### Exercise objective
Could you copy every record below exactly, leaving out the pictures?

### Records for this exercise

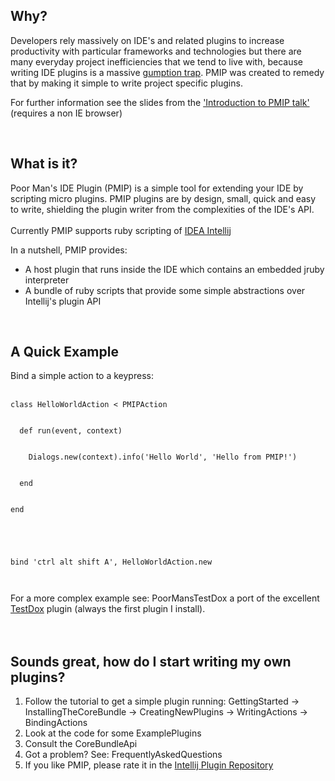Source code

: ## Why? ##

Developers rely massively on IDE's and related plugins to increase productivity with particular frameworks and technologies but there are many everyday project inefficiencies that we tend to live with, because writing IDE plugins is a massive [gumption trap](http://en.wikipedia.org/wiki/Gumption_trap). PMIP was created to remedy that by making it simple to write project specific plugins.

For further information see the slides from the ['Introduction to PMIP talk'](http://pmip.googlecode.com/svn/trunk/talk/PMIP/pmip.html) (requires a non IE browser)

<br>
<h2>What is it?</h2>

Poor Man's IDE Plugin (PMIP) is a simple tool for extending your IDE by scripting micro plugins.  PMIP plugins are by design, small, quick and easy to write, shielding the plugin writer from the complexities of the IDE's API.<br>
<br>
Currently PMIP supports ruby scripting of <a href='http://www.jetbrains.com/idea/'>IDEA Intellij</a>

In a nutshell, PMIP provides:<br>
<ul><li>A host plugin that runs inside the IDE which contains an embedded jruby interpreter<br>
</li><li>A bundle of ruby scripts that provide some simple abstractions over Intellij's plugin API</li></ul>

<br>
<h2>A Quick Example</h2>

Bind a simple action to a keypress:<br>
<br>
<pre><code>class HelloWorldAction &lt; PMIPAction<br>
  def run(event, context)<br>
    Dialogs.new(context).info('Hello World', 'Hello from PMIP!')<br>
  end<br>
end<br>
<br>
bind 'ctrl alt shift A', HelloWorldAction.new<br>
</code></pre>

For a more complex example see: PoorMansTestDox a port of the excellent <a href='http://plugins.intellij.net/plugin/?idea&id=96'>TestDox</a> plugin (always the first plugin I install).<br>
<br>
<br>
<h2>Sounds great, how do I start writing my own plugins?</h2>
<ol><li>Follow the tutorial to get a simple plugin running: GettingStarted -> InstallingTheCoreBundle -> CreatingNewPlugins -> WritingActions -> BindingActions<br>
</li><li>Look at the code for some ExamplePlugins<br>
</li><li>Consult the CoreBundleApi<br>
</li><li>Got a problem?  See: FrequentlyAskedQuestions<br>
</li><li>If you like PMIP, please rate it in the <a href='http://plugins.intellij.net/plugin/?idea&id=4571'>Intellij Plugin Repository</a></li></ol>

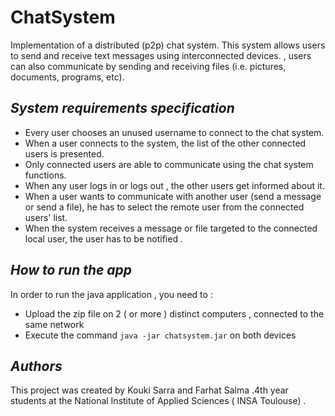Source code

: # **ChatSystem**
 Implementation of a distributed (p2p) chat system. This system allows users to send and receive text messages using interconnected devices. 
, users can also communicate by sending and receiving files (i.e. pictures, documents, programs, etc). 

## *System requirements specification*


* Every user chooses an unused username to connect to the chat system.
* When a user connects to the system, the list of the other connected users is presented.
* Only connected users are able to communicate using the chat system functions.
* When any user logs in  or logs out , the other users get informed about it.
* When a user wants to communicate with another user (send a message or send a file), he has to select the remote user from the connected users' list. 
* When the system receives a message or file targeted to the connected local user, the user has to be notified .

## *How to run the app*

In order to run the java application , you need to :
* Upload the zip file on 2 ( or more ) distinct computers , connected to the same network 
* Execute the command   `java -jar chatsystem.jar` on both devices 


## *Authors*
This project was created by   Kouki Sarra and Farhat Salma .4th year students at the National Institute of Applied Sciences ( INSA Toulouse) . 

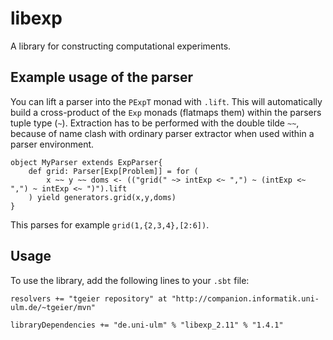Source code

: libexp
======

A library for constructing computational experiments.

Example usage of the parser
---------------------------
You can lift a parser into the `PExpT` monad with `.lift`. 
This will automatically build a cross-product of the `Exp` monads (flatmaps them) within the parsers tuple type  (`~`). 
Extraction has to be performed with the double tilde `~~`, because of name clash with ordinary parser extractor
when used within a parser environment.

    object MyParser extends ExpParser{
        def grid: Parser[Exp[Problem]] = for (
            x ~~ y ~~ doms <- (("grid(" ~> intExp <~ ",") ~ (intExp <~ ",") ~ intExp <~ ")").lift
        ) yield generators.grid(x,y,doms)
    }

This parses for example `grid(1,{2,3,4},[2:6])`.

Usage
-----
To use the library, add the following lines to your `.sbt` file:

    resolvers += "tgeier repository" at "http://companion.informatik.uni-ulm.de/~tgeier/mvn"
    
    libraryDependencies += "de.uni-ulm" % "libexp_2.11" % "1.4.1"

### Solution
Source code

: ## Why? ##

Developers rely massively on IDE's and related plugins to increase productivity with particular frameworks and technologies but there are many everyday project inefficiencies that we tend to live with, because writing IDE plugins is a massive [gumption trap](http://en.wikipedia.org/wiki/Gumption_trap). PMIP was created to remedy that by making it simple to write project specific plugins.

For further information see the slides from the ['Introduction to PMIP talk'](http://pmip.googlecode.com/svn/trunk/talk/PMIP/pmip.html) (requires a non IE browser)

<br>
<h2>What is it?</h2>

Poor Man's IDE Plugin (PMIP) is a simple tool for extending your IDE by scripting micro plugins.  PMIP plugins are by design, small, quick and easy to write, shielding the plugin writer from the complexities of the IDE's API.<br>
<br>
Currently PMIP supports ruby scripting of <a href='http://www.jetbrains.com/idea/'>IDEA Intellij</a>

In a nutshell, PMIP provides:<br>
<ul><li>A host plugin that runs inside the IDE which contains an embedded jruby interpreter<br>
</li><li>A bundle of ruby scripts that provide some simple abstractions over Intellij's plugin API</li></ul>

<br>
<h2>A Quick Example</h2>

Bind a simple action to a keypress:<br>
<br>
<pre><code>class HelloWorldAction &lt; PMIPAction<br>
  def run(event, context)<br>
    Dialogs.new(context).info('Hello World', 'Hello from PMIP!')<br>
  end<br>
end<br>
<br>
bind 'ctrl alt shift A', HelloWorldAction.new<br>
</code></pre>

For a more complex example see: PoorMansTestDox a port of the excellent <a href='http://plugins.intellij.net/plugin/?idea&id=96'>TestDox</a> plugin (always the first plugin I install).<br>
<br>
<br>
<h2>Sounds great, how do I start writing my own plugins?</h2>
<ol><li>Follow the tutorial to get a simple plugin running: GettingStarted -> InstallingTheCoreBundle -> CreatingNewPlugins -> WritingActions -> BindingActions<br>
</li><li>Look at the code for some ExamplePlugins<br>
</li><li>Consult the CoreBundleApi<br>
</li><li>Got a problem?  See: FrequentlyAskedQuestions<br>
</li><li>If you like PMIP, please rate it in the <a href='http://plugins.intellij.net/plugin/?idea&id=4571'>Intellij Plugin Repository</a></li></ol>

Source code

: # **ChatSystem**
 Implementation of a distributed (p2p) chat system. This system allows users to send and receive text messages using interconnected devices. 
, users can also communicate by sending and receiving files (i.e. pictures, documents, programs, etc). 

## *System requirements specification*


* Every user chooses an unused username to connect to the chat system.
* When a user connects to the system, the list of the other connected users is presented.
* Only connected users are able to communicate using the chat system functions.
* When any user logs in  or logs out , the other users get informed about it.
* When a user wants to communicate with another user (send a message or send a file), he has to select the remote user from the connected users' list. 
* When the system receives a message or file targeted to the connected local user, the user has to be notified .

## *How to run the app*

In order to run the java application , you need to :
* Upload the zip file on 2 ( or more ) distinct computers , connected to the same network 
* Execute the command   `java -jar chatsystem.jar` on both devices 


## *Authors*
This project was created by   Kouki Sarra and Farhat Salma .4th year students at the National Institute of Applied Sciences ( INSA Toulouse) . 

Source code

: libexp
======

A library for constructing computational experiments.

Example usage of the parser
---------------------------
You can lift a parser into the `PExpT` monad with `.lift`. 
This will automatically build a cross-product of the `Exp` monads (flatmaps them) within the parsers tuple type  (`~`). 
Extraction has to be performed with the double tilde `~~`, because of name clash with ordinary parser extractor
when used within a parser environment.

    object MyParser extends ExpParser{
        def grid: Parser[Exp[Problem]] = for (
            x ~~ y ~~ doms <- (("grid(" ~> intExp <~ ",") ~ (intExp <~ ",") ~ intExp <~ ")").lift
        ) yield generators.grid(x,y,doms)
    }

This parses for example `grid(1,{2,3,4},[2:6])`.

Usage
-----
To use the library, add the following lines to your `.sbt` file:

    resolvers += "tgeier repository" at "http://companion.informatik.uni-ulm.de/~tgeier/mvn"
    
    libraryDependencies += "de.uni-ulm" % "libexp_2.11" % "1.4.1"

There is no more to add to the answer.